» Dataset records:

■ ■ ■ ■ ■

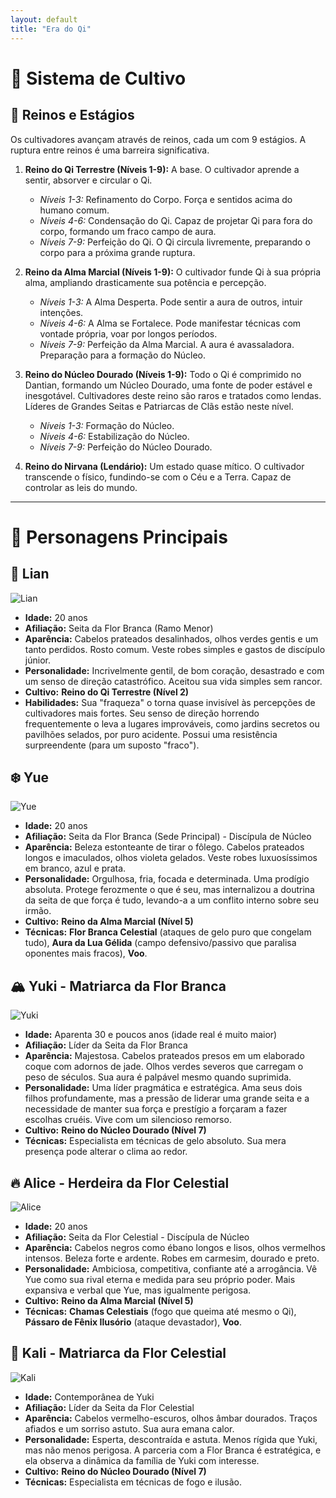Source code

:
 ```yaml
---
layout: default
title: "Era do Qi"
---
```


# 🌌 Sistema de Cultivo

## 🪷 Reinos e Estágios
Os cultivadores avançam através de reinos, cada um com 9 estágios. A ruptura entre reinos é uma barreira significativa.

1.  **Reino do Qi Terrestre (Níveis 1-9):** A base. O cultivador aprende a sentir, absorver e circular o Qi.
    *   *Níveis 1-3:* Refinamento do Corpo. Força e sentidos acima do humano comum.
    *   *Níveis 4-6:* Condensação do Qi. Capaz de projetar Qi para fora do corpo, formando um fraco campo de aura.
    *   *Níveis 7-9:* Perfeição do Qi. O Qi circula livremente, preparando o corpo para a próxima grande ruptura.

2.  **Reino da Alma Marcial (Níveis 1-9):** O cultivador funde Qi à sua própria alma, ampliando drasticamente sua potência e percepção.
    *   *Níveis 1-3:* A Alma Desperta. Pode sentir a aura de outros, intuir intenções.
    *   *Níveis 4-6:* A Alma se Fortalece. Pode manifestar técnicas com vontade própria, voar por longos períodos.
    *   *Níveis 7-9:* Perfeição da Alma Marcial. A aura é avassaladora. Preparação para a formação do Núcleo.

3.  **Reino do Núcleo Dourado (Níveis 1-9):** Todo o Qi é comprimido no Dantian, formando um Núcleo Dourado, uma fonte de poder estável e inesgotável. Cultivadores deste reino são raros e tratados como lendas. Líderes de Grandes Seitas e Patriarcas de Clãs estão neste nível.
    *   *Níveis 1-3:* Formação do Núcleo.
    *   *Níveis 4-6:* Estabilização do Núcleo.
    *   *Níveis 7-9:* Perfeição do Núcleo Dourado.

4.  **Reino do Nirvana (Lendário):** Um estado quase mítico. O cultivador transcende o físico, fundindo-se com o Céu e a Terra. Capaz de controlar as leis do mundo.

---

# 🌟 Personagens Principais

## 🌱 Lian
![Lian](../imagens/lian.png)
- **Idade:** 20 anos
- **Afiliação:** Seita da Flor Branca (Ramo Menor)
- **Aparência:** Cabelos prateados desalinhados, olhos verdes gentis e um tanto perdidos. Rosto comum. Veste robes simples e gastos de discípulo júnior.
- **Personalidade:** Incrivelmente gentil, de bom coração, desastrado e com um senso de direção catastrófico. Aceitou sua vida simples sem rancor.
- **Cultivo:** **Reino do Qi Terrestre (Nível 2)**
- **Habilidades:** Sua "fraqueza" o torna quase invisível às percepções de cultivadores mais fortes. Seu senso de direção horrendo frequentemente o leva a lugares improváveis, como jardins secretos ou pavilhões selados, por puro acidente. Possui uma resistência surpreendente (para um suposto "fraco").

## ❄️ Yue
![Yue](../imagens/yue.png)
- **Idade:** 20 anos
- **Afiliação:** Seita da Flor Branca (Sede Principal) - Discípula de Núcleo
- **Aparência:** Beleza estonteante de tirar o fôlego. Cabelos prateados longos e imaculados, olhos violeta gelados. Veste robes luxuosíssimos em branco, azul e prata.
- **Personalidade:** Orgulhosa, fria, focada e determinada. Uma prodígio absoluta. Protege ferozmente o que é seu, mas internalizou a doutrina da seita de que força é tudo, levando-a a um conflito interno sobre seu irmão.
- **Cultivo:** **Reino da Alma Marcial (Nível 5)**
- **Técnicas:** **Flor Branca Celestial** (ataques de gelo puro que congelam tudo), **Aura da Lua Gélida** (campo defensivo/passivo que paralisa oponentes mais fracos), **Voo**.

## 🏔️ Yuki - Matriarca da Flor Branca
![Yuki](../imagens/yuki.png)
- **Idade:** Aparenta 30 e poucos anos (idade real é muito maior)
- **Afiliação:** Líder da Seita da Flor Branca
- **Aparência:** Majestosa. Cabelos prateados presos em um elaborado coque com adornos de jade. Olhos verdes severos que carregam o peso de séculos. Sua aura é palpável mesmo quando suprimida.
- **Personalidade:** Uma líder pragmática e estratégica. Ama seus dois filhos profundamente, mas a pressão de liderar uma grande seita e a necessidade de manter sua força e prestígio a forçaram a fazer escolhas cruéis. Vive com um silencioso remorso.
- **Cultivo:** **Reino do Núcleo Dourado (Nível 7)**
- **Técnicas:** Especialista em técnicas de gelo absoluto. Sua mera presença pode alterar o clima ao redor.

## 🔥 Alice - Herdeira da Flor Celestial
![Alice](../imagens/alice.png)
- **Idade:** 20 anos
- **Afiliação:** Seita da Flor Celestial - Discípula de Núcleo
- **Aparência:** Cabelos negros como ébano longos e lisos, olhos vermelhos intensos. Beleza forte e ardente. Robes em carmesim, dourado e preto.
- **Personalidade:** Ambiciosa, competitiva, confiante até a arrogância. Vê Yue como sua rival eterna e medida para seu próprio poder. Mais expansiva e verbal que Yue, mas igualmente perigosa.
- **Cultivo:** **Reino da Alma Marcial (Nível 5)**
- **Técnicas:** **Chamas Celestiais** (fogo que queima até mesmo o Qi), **Pássaro de Fênix Ilusório** (ataque devastador), **Voo**.

## 🌸 Kali - Matriarca da Flor Celestial
![Kali](../imagens/kali.png)
- **Idade:** Contemporânea de Yuki
- **Afiliação:** Líder da Seita da Flor Celestial
- **Aparência:** Cabelos vermelho-escuros, olhos âmbar dourados. Traços afiados e um sorriso astuto. Sua aura emana calor.
- **Personalidade:** Esperta, descontraída e astuta. Menos rígida que Yuki, mas não menos perigosa. A parceria com a Flor Branca é estratégica, e ela observa a dinâmica da família de Yuki com interesse.
- **Cultivo:** **Reino do Núcleo Dourado (Nível 7)**
- **Técnicas:** Especialista em técnicas de fogo e ilusão.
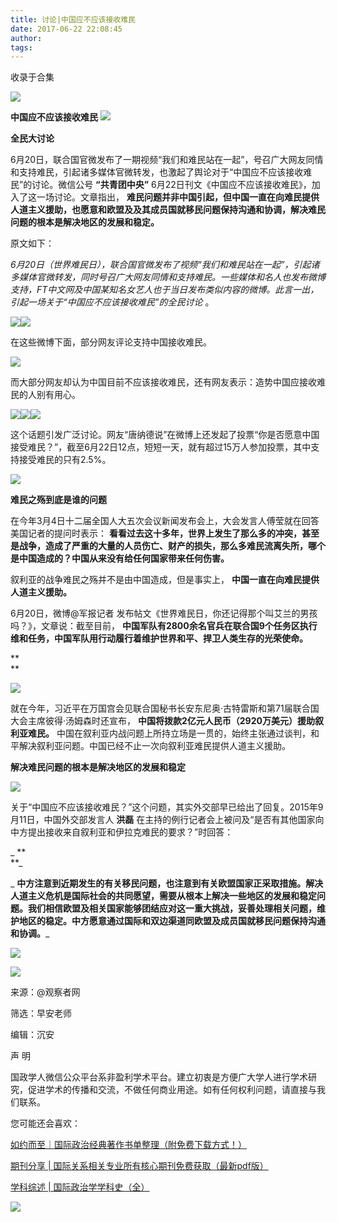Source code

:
 ```yaml
---
title: 讨论|中国应不应该接收难民
date: 2017-06-22 22:08:45
author: 
tags: 
---
```



收录于合集

![](/images/4183/2.png)

  

**中国应不应该接收难民** **![](/images/4183/3.png)**

 **全民大讨论**

  

6月20日，联合国官微发布了一期视频“我们和难民站在一起”，号召广大网友同情和支持难民，引起诸多媒体官微转发，也激起了舆论对于“中国应不应该接收难民”的讨论。微信公号
**“共青团中央”** 6月22日刊文《中国应不应该接收难民》，加入了这一场讨论。文章指出，
**难民问题并非中国引起，但中国一直在向难民提供人道主义援助，也愿意和欧盟及及其成员国就移民问题保持沟通和协调，解决难民问题的根本是解决地区的发展和稳定。**

  

原文如下：

_6月20日（世界难民日），联合国官微发布了视频“我们和难民站在一起”，引起诸多媒体官微转发，同时号召广大网友同情和支持难民。一些媒体和名人也发布微博支持，FT中文网及中国某知名女艺人也于当日发布类似内容的微博。此言一出，引起一场关于“中国应不应该接收难民”的全民讨论_
。

  

![](/images/4183/4.jpeg)![](/images/4183/5.jpeg)

  

在这些微博下面，部分网友评论支持中国接收难民。

![](/images/4183/6.jpeg)

  

而大部分网友却认为中国目前不应该接收难民，还有网友表示：造势中国应接收难民的人别有用心。

  

![](/images/4183/7.jpeg)![](/images/4183/8.jpeg)![](/images/4183/9.jpeg)

  

这个话题引发广泛讨论。网友“唐纳德说”在微博上还发起了投票“你是否愿意中国接受难民？”，截至6月22日12点，短短一天，就有超过15万人参加投票，其中支持接受难民的只有2.5%。

  

![](/images/4183/10.jpeg)

  

 **难民之殇到底是谁的问题**

  

在今年3月4日十二届全国人大五次会议新闻发布会上，大会发言人傅莹就在回答美国记者的提问时表示：
**看看过去这十多年，世界上发生了那么多的冲突，甚至是战争，造成了严重的大量的人员伤亡、财产的损失，那么多难民流离失所，哪个是中国造成的？中国从来没有给任何国家带来任何伤害。**

  

叙利亚的战争难民之殇并不是由中国造成，但是事实上， **中国一直在向难民提供人道主义援助。**

  

6月20日，微博@军报记者 发布帖文《世界难民日，你还记得那个叫艾兰的男孩吗？》，文章说：截至目前，
**中国军队有2800余名官兵在联合国9个任务区执行维和任务，中国军队用行动履行着维护世界和平、捍卫人类生存的光荣使命。**

 **  
**

![](/images/4183/11.jpeg)

  

就在今年，习近平在万国宫会见联合国秘书长安东尼奥·古特雷斯和第71届联合国大会主席彼得·汤姆森时还宣布，
**中国将拨款2亿元人民币（2920万美元）援助叙利亚难民。**
中国在叙利亚内战问题上所持立场是一贯的，始终主张通过谈判，和平解决叙利亚问题。中国已经不止一次向叙利亚难民提供人道主义援助。

  

 **解决难民问题的根本是解决地区的发展和稳定**

![](/images/4183/12.jpeg)

  

关于“中国应不应该接收难民？”这个问题，其实外交部早已给出了回复。2015年9月11日，中国外交部发言人 **洪磊**
在主持的例行记者会上被问及“是否有其他国家向中方提出接收来自叙利亚和伊拉克难民的要求？”时回答：

 _ **  
**_

 _
**中方注意到近期发生的有关移民问题，也注意到有关欧盟国家正采取措施。解决人道主义危机是国际社会的共同愿望，需要从根本上解决一些地区的发展和稳定问题。我们相信欧盟及相关国家能够团结应对这一重大挑战，妥善处理相关问题，维护地区的稳定。中方愿意通过国际和双边渠道同欧盟及成员国就移民问题保持沟通和协调。**_

![](/images/4183/13.jpeg)

  

![](/images/4183/14.png)

  

来源：@观察者网

筛选：早安老师

编辑：沉安

  

声 明

国政学人微信公众平台系非盈利学术平台。建立初衷是方便广大学人进行学术研究，促进学术的传播和交流，不做任何商业用途。如有任何权利问题，请直接与我们联系。

  

您可能还会喜欢：

[如约而至｜国际政治经典著作书单整理（附免费下载方式！）](http://mp.weixin.qq.com/s?__biz=MzI3MTYzMzE5Mw==&mid=2247484047&idx=1&sn=7cbf5e66e8c4ecc1567f9259c5ddf5c5&chksm=eb3f9cc9dc4815df5dfd4d47882cb03ee5512acbfc03a57ff759a0b64aea0cd3cf5d6fc36fa8&scene=21#wechat_redirect)

[期刊分享 |
国际关系相关专业所有核心期刊免费获取（最新pdf版）](http://mp.weixin.qq.com/s?__biz=MzI3MTYzMzE5Mw==&mid=2247484056&idx=4&sn=23e11c3222678a1409b173359f85dcb6&chksm=eb3f9cdedc4815c8aa50ea71548dfdd5c0cc40a9ea28de076ba14178d74f9e0b7a711b093821&scene=21#wechat_redirect)

[学科综述 |
国际政治学学科史（全）](http://mp.weixin.qq.com/s?__biz=MzI3MTYzMzE5Mw==&mid=2247483961&idx=2&sn=5e1bb06e2f8d246383f9e8174ea0076c&chksm=eb3f9c7fdc481569bcaa1581a4ece88cbe824d51e4d781d7869f341462adc7ba51e294353da7&scene=21#wechat_redirect)

  

![](/images/4183/15.jpeg)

■ ■ ■ ■ ■

» What is expected: With all pictures removed, reproduce the lines from the top of the entries above through the line containing "próxima grande ruptura.", exactly as written.

» Output of the task:
Source code

:
 ```yaml
---
layout: default
title: "Era do Qi"
---
```


# 🌌 Sistema de Cultivo

## 🪷 Reinos e Estágios
Os cultivadores avançam através de reinos, cada um com 9 estágios. A ruptura entre reinos é uma barreira significativa.

1.  **Reino do Qi Terrestre (Níveis 1-9):** A base. O cultivador aprende a sentir, absorver e circular o Qi.
    *   *Níveis 1-3:* Refinamento do Corpo. Força e sentidos acima do humano comum.
    *   *Níveis 4-6:* Condensação do Qi. Capaz de projetar Qi para fora do corpo, formando um fraco campo de aura.
    *   *Níveis 7-9:* Perfeição do Qi. O Qi circula livremente, preparando o corpo para a próxima grande ruptura.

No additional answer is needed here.